Collected data:
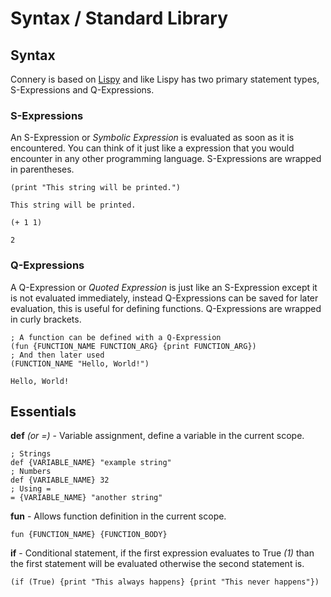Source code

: # Syntax / Standard Library

## Syntax
Connery is based on [Lispy](http://www.buildyourownlisp.com/) and like Lispy has two primary statement types, S-Expressions and Q-Expressions.

### S-Expressions
An S-Expression or _Symbolic Expression_ is evaluated as soon as it is encountered. You can think of it just like a expression that you would encounter in any other programming language. S-Expressions are wrapped in parentheses.
```
(print "This string will be printed.")
```
```
This string will be printed.
```
```
(+ 1 1)
```
```
2
```

### Q-Expressions
A Q-Expression or _Quoted Expression_ is just like an S-Expression except it is not evaluated immediately, instead Q-Expressions can be saved for later evaluation, this is useful for defining functions. Q-Expressions are wrapped in curly brackets.

```
; A function can be defined with a Q-Expression
(fun {FUNCTION_NAME FUNCTION_ARG} {print FUNCTION_ARG})
; And then later used
(FUNCTION_NAME "Hello, World!")
```
```
Hello, World!
```

## Essentials

**def** _(or =)_ - Variable assignment, define a variable in the current scope.
```
; Strings
def {VARIABLE_NAME} "example string"
; Numbers
def {VARIABLE_NAME} 32
; Using =
= {VARIABLE_NAME} "another string"
```

**fun** - Allows function definition in the current scope.
```
fun {FUNCTION_NAME} {FUNCTION_BODY}
```

**if** - Conditional statement, if the first expression evaluates to True _(1)_ than the first statement will be evaluated otherwise the second statement is.
```
(if (True) {print "This always happens} {print "This never happens"})
```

The task
Every line above must be printed again exactly, pictures excluded.

Final answer
Source code

: # Syntax / Standard Library

## Syntax
Connery is based on [Lispy](http://www.buildyourownlisp.com/) and like Lispy has two primary statement types, S-Expressions and Q-Expressions.

### S-Expressions
An S-Expression or _Symbolic Expression_ is evaluated as soon as it is encountered. You can think of it just like a expression that you would encounter in any other programming language. S-Expressions are wrapped in parentheses.
```
(print "This string will be printed.")
```
```
This string will be printed.
```
```
(+ 1 1)
```
```
2
```

### Q-Expressions
A Q-Expression or _Quoted Expression_ is just like an S-Expression except it is not evaluated immediately, instead Q-Expressions can be saved for later evaluation, this is useful for defining functions. Q-Expressions are wrapped in curly brackets.

```
; A function can be defined with a Q-Expression
(fun {FUNCTION_NAME FUNCTION_ARG} {print FUNCTION_ARG})
; And then later used
(FUNCTION_NAME "Hello, World!")
```
```
Hello, World!
```

## Essentials

**def** _(or =)_ - Variable assignment, define a variable in the current scope.
```
; Strings
def {VARIABLE_NAME} "example string"
; Numbers
def {VARIABLE_NAME} 32
; Using =
= {VARIABLE_NAME} "another string"
```

**fun** - Allows function definition in the current scope.
```
fun {FUNCTION_NAME} {FUNCTION_BODY}
```

**if** - Conditional statement, if the first expression evaluates to True _(1)_ than the first statement will be evaluated otherwise the second statement is.
```
(if (True) {print "This always happens} {print "This never happens"})
```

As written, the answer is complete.